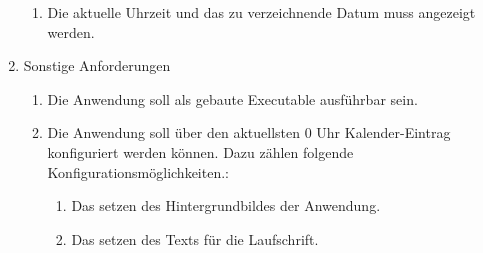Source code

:\begin{enumerate}[itemsep=0em,partopsep=0em,parsep=0em,topsep=0em]
\begin{enumerate}
	\item Die aktuelle Uhrzeit und das zu verzeichnende Datum muss angezeigt werden.
	\end{enumerate}
\item Sonstige Anforderungen
	\begin{enumerate}
	\item Die Anwendung soll als gebaute Executable ausführbar sein.
	\item Die Anwendung soll über den aktuellsten 0 Uhr Kalender-Eintrag konfiguriert werden können. Dazu zählen folgende Konfigurationsmöglichkeiten.:
	\begin{enumerate}
		\item Das setzen des Hintergrundbildes der Anwendung.
		\item Das setzen des Texts für die Laufschrift.
	\end{enumerate}
	\end{enumerate}
\end{enumerate}


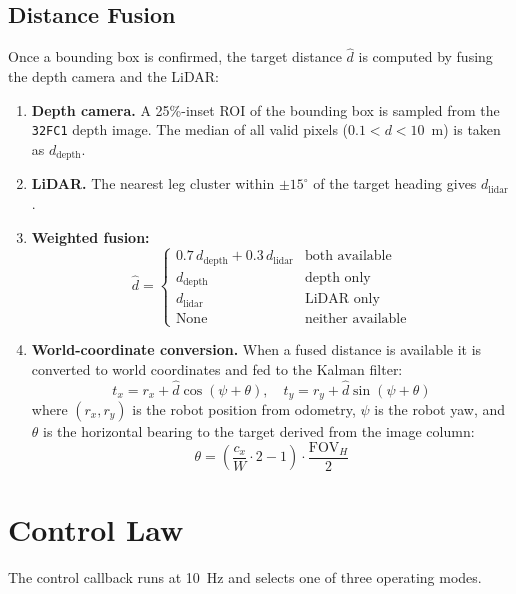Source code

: \documentclass[12pt,a4paper]{article}
\begin{document}
\subsection{Distance Fusion}

Once a bounding box is confirmed, the target distance $\hat{d}$ is computed
by fusing the depth camera and the LiDAR:

\begin{enumerate}
  \item \textbf{Depth camera.} A 25\%-inset ROI of the bounding box is
    sampled from the \texttt{32FC1} depth image.  The median of all valid
    pixels ($0.1 < d < 10$~m) is taken as $d_\text{depth}$.

  \item \textbf{LiDAR.} The nearest leg cluster within $\pm15^{\circ}$ of the
    target heading gives $d_\text{lidar}$.

  \item \textbf{Weighted fusion:}
    \[
      \hat{d} = \begin{cases}
        0.7\,d_\text{depth} + 0.3\,d_\text{lidar} & \text{both available} \\
        d_\text{depth} & \text{depth only} \\
        d_\text{lidar} & \text{LiDAR only} \\
        \text{None}    & \text{neither available}
      \end{cases}
    \]

  \item \textbf{World-coordinate conversion.} When a fused distance is
    available it is converted to world coordinates and fed to the Kalman
    filter:
    \[
      t_x = r_x + \hat{d}\cos(\psi + \theta), \quad
      t_y = r_y + \hat{d}\sin(\psi + \theta)
    \]
    where $(r_x,r_y)$ is the robot position from odometry, $\psi$ is the
    robot yaw, and $\theta$ is the horizontal bearing to the target derived
    from the image column:
    \[
      \theta = \left(\frac{c_x}{W} \cdot 2 - 1\right) \cdot \frac{\text{FOV}_H}{2}
    \]
\end{enumerate}

\section{Control Law}

The control callback runs at 10~Hz and selects one of three operating modes.
\end{document}
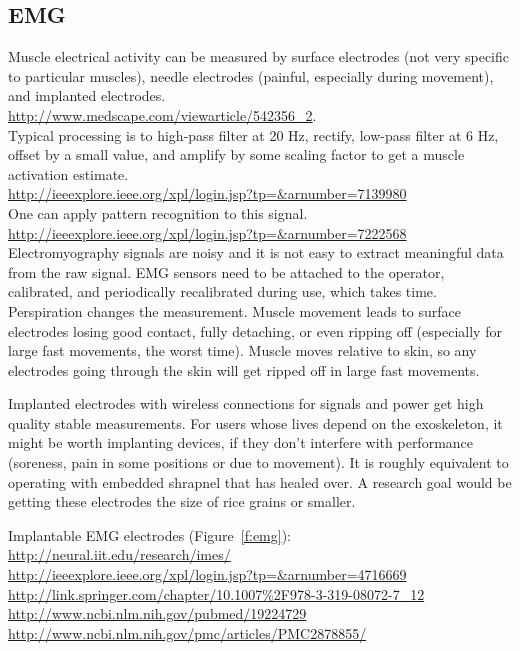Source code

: \documentclass[letterpaper,12pt,fullpage]{article}
\begin{document}
\subsection{EMG}

Muscle electrical activity can be measured by surface electrodes
(not very specific to particular muscles), needle electrodes (painful,
especially during movement), and implanted electrodes.\\
\url{http://www.medscape.com/viewarticle/542356_2}.\\
Typical processing is to 
high-pass filter at 20 Hz, rectify, low-pass filter at 6 Hz,
offset by a small value, and amplify by some scaling factor
to get a muscle activation estimate.\\
\url{http://ieeexplore.ieee.org/xpl/login.jsp?tp=&arnumber=7139980}\\
One can apply pattern recognition to this signal.\\
\url{http://ieeexplore.ieee.org/xpl/login.jsp?tp=&arnumber=7222568}\\

Electromyography 
signals are noisy and it is not easy to extract
meaningful data from the raw signal. 
EMG sensors
need to be attached to the operator, calibrated,
and periodically recalibrated during use, which takes time.
Perspiration changes the measurement. 
Muscle movement leads to surface electrodes losing good contact,
fully detaching, or
even ripping off (especially for large fast
movements, the worst time). Muscle moves relative to skin,
so any electrodes going through the skin will get ripped off
in large fast movements. 

Implanted electrodes
with wireless connections for signals and power
get high quality stable measurements.
For users whose lives depend on the exoskeleton,
it might be worth implanting devices, if they don't interfere
with performance (soreness, pain in some positions or due to
movement). It is roughly equivalent to
operating with embedded shrapnel that has healed over.
A research goal would be getting these electrodes the size of rice
grains or smaller.

Implantable EMG electrodes (Figure~\ref{f:emg}):\\
\url{http://neural.iit.edu/research/imes/}\\
\url{http://ieeexplore.ieee.org/xpl/login.jsp?tp=&arnumber=4716669}\\
\url{http://link.springer.com/chapter/10.1007\%2F978-3-319-08072-7_12}\\
\url{http://www.ncbi.nlm.nih.gov/pubmed/19224729}\\
\url{http://www.ncbi.nlm.nih.gov/pmc/articles/PMC2878855/}\\
\end{document}
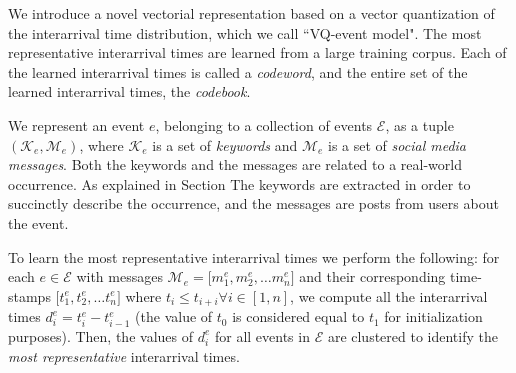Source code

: 
We introduce a novel vectorial representation based on a vector quantization of the
interarrival time distribution, which we call ``VQ-event model".
The most representative interarrival times are learned from a large
training corpus.  Each of the learned interarrival times is called
a \emph{codeword}, and the entire set of the learned interarrival times, the \emph{codebook}.

We represent an event $e$, belonging to a collection of events
$\mathcal{E}$, as a tuple $(\mathcal{K}_e, \mathcal{M}_e)$, where
$\mathcal{K}_e$ is a set of \emph{keywords} and $\mathcal{M}_e$ is a
set of \emph{social media messages}. Both
the keywords and the messages are related to a real-world occurrence. 
As explained in Section The keywords are extracted in
order to succinctly describe the occurrence, and the messages are
posts from users about the event.

To learn the most representative interarrival times we perform
the following: for each $e \in
\mathcal{E}$ with messages $\mathcal{M}_e = \lbrack m_{1}^e, m_{2}^e,
\ldots m_{n}^e \rbrack$ and their corresponding time-stamps $\lbrack
t_{1}^e, t_{2}^e, \ldots t_{n}^e \rbrack$ where $t_{i} \leq t_{i+i}
\forall i \in [1,n]$, we compute all the interarrival times $d_{i}^e =
t_{i}^e-t_{i-1}^e$ (the value of $t_{0}$ is considered equal to
$t_{1}$ for initialization purposes). Then, the values of $d_{i}^e$
for all events in $\mathcal{E}$ are clustered to identify the {\em
  most representative} interarrival times.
******
[WORK REQUEST]: Determine the number of lines in the entries that contain "ldots", then write that number alone.

[SOLUTION FOR THIS EXERCISE]: 2